Ultra-Sensitive Testing Can Detect ctDNA in HR-Positive Breast Cancer

Findings from a phase 2 trial demonstrated ctDNA detection using an ultra-sensitive tissue-free method in patients with HR-positive early breast cancer.

Baseline ctDNA was associated with larger pathological tumor size and higher residual cancer burden scores after neoadjuvant endocrine therapy. Dr. Albert Grinshpun and colleagues also reported that detectable ctDNA after treatment correlated with higher recurrence rates.

In the phase 2 PELOPS trial, 49 patients with stage 1 to 3 HR-positive, HER2-negative breast cancer were randomly assigned to receive either neoadjuvant endocrine therapy in combination with Ibrance (palbociclib; 35 patients) or neoadjuvant endocrine therapy alone (13 patients).

Postoperative Radiation Offers Higher Quality of Life, Fewer Side Effects in Some with Breast Cancer

Study results from the phase 3 EUROPA trial demonstrated that, at 24 months, older patients with stage 1 luminal-like breast cancer had better health-related quality of life (HRQOL) and fewer treatment-related side effects with postoperative radiation therapy than with exclusive endocrine therapy.
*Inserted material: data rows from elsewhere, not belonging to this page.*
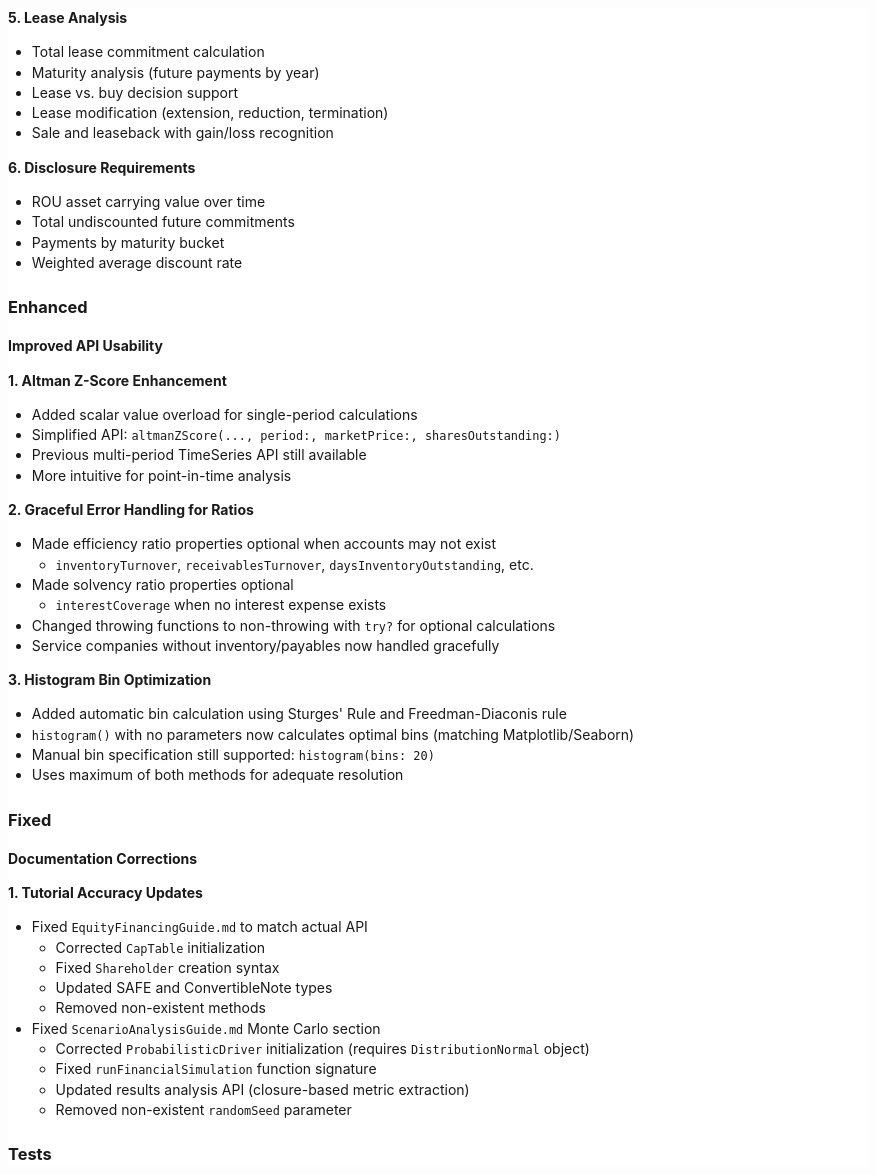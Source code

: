 **5. Lease Analysis**
- Total lease commitment calculation
- Maturity analysis (future payments by year)
- Lease vs. buy decision support
- Lease modification (extension, reduction, termination)
- Sale and leaseback with gain/loss recognition

**6. Disclosure Requirements**
- ROU asset carrying value over time
- Total undiscounted future commitments
- Payments by maturity bucket
- Weighted average discount rate

### Enhanced

**Improved API Usability**

**1. Altman Z-Score Enhancement**
- Added scalar value overload for single-period calculations
- Simplified API: `altmanZScore(..., period:, marketPrice:, sharesOutstanding:)`
- Previous multi-period TimeSeries API still available
- More intuitive for point-in-time analysis

**2. Graceful Error Handling for Ratios**
- Made efficiency ratio properties optional when accounts may not exist
  - `inventoryTurnover`, `receivablesTurnover`, `daysInventoryOutstanding`, etc.
- Made solvency ratio properties optional
  - `interestCoverage` when no interest expense exists
- Changed throwing functions to non-throwing with `try?` for optional calculations
- Service companies without inventory/payables now handled gracefully

**3. Histogram Bin Optimization**
- Added automatic bin calculation using Sturges' Rule and Freedman-Diaconis rule
- `histogram()` with no parameters now calculates optimal bins (matching Matplotlib/Seaborn)
- Manual bin specification still supported: `histogram(bins: 20)`
- Uses maximum of both methods for adequate resolution

### Fixed

**Documentation Corrections**

**1. Tutorial Accuracy Updates**
- Fixed `EquityFinancingGuide.md` to match actual API
  - Corrected `CapTable` initialization
  - Fixed `Shareholder` creation syntax
  - Updated SAFE and ConvertibleNote types
  - Removed non-existent methods
- Fixed `ScenarioAnalysisGuide.md` Monte Carlo section
  - Corrected `ProbabilisticDriver` initialization (requires `DistributionNormal` object)
  - Fixed `runFinancialSimulation` function signature
  - Updated results analysis API (closure-based metric extraction)
  - Removed non-existent `randomSeed` parameter

### Tests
Regarding HRQOL, the radiation therapy group experienced a smaller decline from baseline to 24 months compared to the endocrine therapy group. The mean change from baseline was -1.1 versus -10, respectively. After adjusting for age and G8 score, the median change was -3.4 versus -9.79, respectively. Baseline median scores were 71.9 (radiation therapy) and 75.5 (endocrine therapy).

Enhertu Improves Progression-Free Survival in HR-Positive, HER2-Low/Ultralow Metastatic Breast Cancer

Enhertu (fam-trastuzumab deruxtecan-nxki) improved PFS compared to physician's choice (TPC) in patients with HR-positive, HER2-low/-ultralow metastatic breast cancer, regardless of time to progression (TTP) on frontline endocrine therapy with CDK4/6 inhibition or the type of endocrine resistance, according to results from the DESTINY-Breast06 trial.

Median PFS with Enhertu was 14 months versus 6.5 months with TPC for patients with TTP less than 6 months, 13.2 months versus 6.9 months for TTP between 6 and12 months and 12.9 months versus 8.2 months for TTP greater than 12 months.

In patients with primary endocrine resistance, median PFS was 12.4 months with Enhertu versus 6.6 months with TPC. For those with secondary endocrine resistance, median PFS was 13.2 months with Enhertu versus 9.5 months with TPC.